The problem with visual aids, however, is their misuse. According to Swartz, many visual aids look too busy. "High tech seems to give that opportunity and people seize it," he says. "I see the color and the bells and whistles themselves becoming a distraction in many presentations. If the briefer is going to stand there and read the bullets, that's the same thing as reading to the audience. We teach that it's absolutely forbidden for a speaker to read what's on the screen."
Tonya Hunt, a technical training specialist at the U.S. Marshals Service, conducts her training sessions in a long room, with computer terminals lined up on both sides. The screen is located at one end of the room, in the center. "When the screen is behind you," she says, "make sure you are talking to the people in the class. It's common for trainers to turn around and talk to the board or screen. If you stand with your back to the class you'll lose your audience."
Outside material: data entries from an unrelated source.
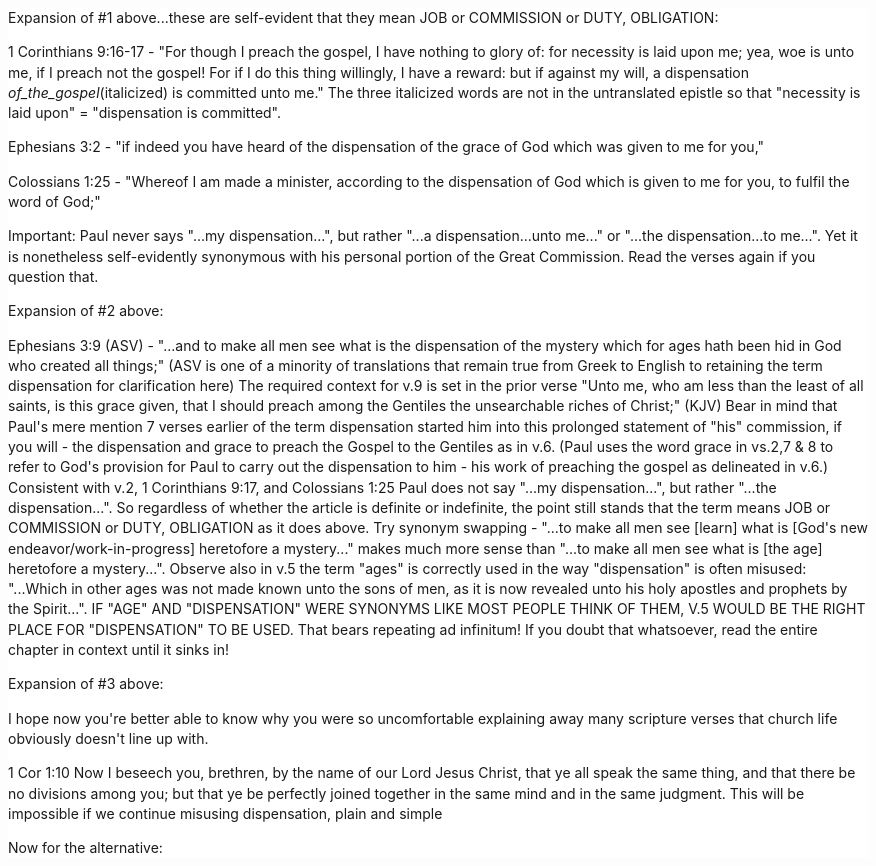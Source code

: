 Expansion of #1 above...these are self-evident that they mean JOB or COMMISSION or DUTY, OBLIGATION:

1 Corinthians 9:16-17 - "For though I preach the gospel, I have nothing to glory of: for necessity is laid upon me; yea, woe is unto me, if I preach not the gospel!  For if I do this thing willingly, I have a reward: but if against my will, a dispensation _of_the_gospel_(italicized) is committed unto me." The three italicized words are not in the untranslated epistle so that "necessity is laid upon" = "dispensation is committed".

Ephesians 3:2 - "if indeed you have heard of the dispensation of the grace of God which was given to me for you,"

Colossians 1:25 - "Whereof I am made a minister, according to the dispensation of God which is given to me for you, to fulfil the word of God;"

Important: Paul never says "...my dispensation...", but rather "...a dispensation...unto me..." or "...the dispensation...to me...".  Yet it is nonetheless self-evidently synonymous with his personal portion of the Great Commission.  Read the verses again if you question that.

Expansion of #2 above:

Ephesians 3:9 (ASV) - "...and to make all men see what is the dispensation of the mystery which for ages hath been hid in God who created all things;"  (ASV is one of a minority of translations that remain true from Greek to English to retaining the term dispensation for clarification here)
The required context for v.9 is set in the prior verse "Unto me, who am less than the least of all saints, is this grace given, that I should preach among the Gentiles the unsearchable riches of Christ;" (KJV)  Bear in mind that Paul's mere mention 7 verses earlier of the term dispensation started him into this prolonged statement of "his" commission, if you will - the dispensation and grace to preach the Gospel to the Gentiles as in v.6.  (Paul uses the word grace in vs.2,7 & 8 to refer to God's provision for Paul to carry out the dispensation to him - his work of preaching the gospel as delineated in v.6.)  Consistent with v.2, 1 Corinthians 9:17, and Colossians 1:25 Paul does not say "...my dispensation...", but rather "...the dispensation...".  So regardless of whether the article is definite or indefinite, the point still stands that the term means JOB or COMMISSION or DUTY, OBLIGATION as it does above.  Try synonym swapping - "...to make all men see [learn] what is [God's new endeavor/work-in-progress] heretofore a mystery..." makes much more sense than "...to make all men see what is [the age] heretofore a mystery...".  Observe also in v.5 the term "ages" is correctly used in the way "dispensation" is often misused: "...Which in other ages was not made known unto the sons of men, as it is now revealed unto his holy apostles and prophets by the Spirit...".  IF "AGE" AND "DISPENSATION" WERE SYNONYMS LIKE MOST PEOPLE THINK OF THEM, V.5 WOULD BE THE RIGHT PLACE FOR "DISPENSATION" TO BE USED.  That bears repeating ad infinitum!  If you doubt that whatsoever, read the entire chapter in context until it sinks in!



Expansion of #3 above:


I hope now you're better able to know why you were so uncomfortable explaining away many scripture verses that church life obviously doesn't line up with.

1 Cor 1:10
Now I beseech you, brethren, by the name of our Lord Jesus Christ, that ye all speak the same thing, and that there be no divisions among you; but that ye be perfectly joined together in the same mind and in the same judgment.  This will be impossible if we continue misusing dispensation, plain and simple

Now for the alternative:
Public speaking is no longer the domain of the people at the top of the organizational chart. Federal managers and technical experts will almost all find they'll get the chance to grab a microphone and lead the way at some point in their careers. "Management is realizing how important public speaking skills are for people who are at the beginning of their professional careers as well as those who've been in their profession for a while," says Shelton. "It's such a terrific tool for communications. Without it, you may have an engineer working on this wonderful project, or a scientist doing great research, but nobody will ever hear about them."
Marcela Kogan is a Washington-area freelance writer.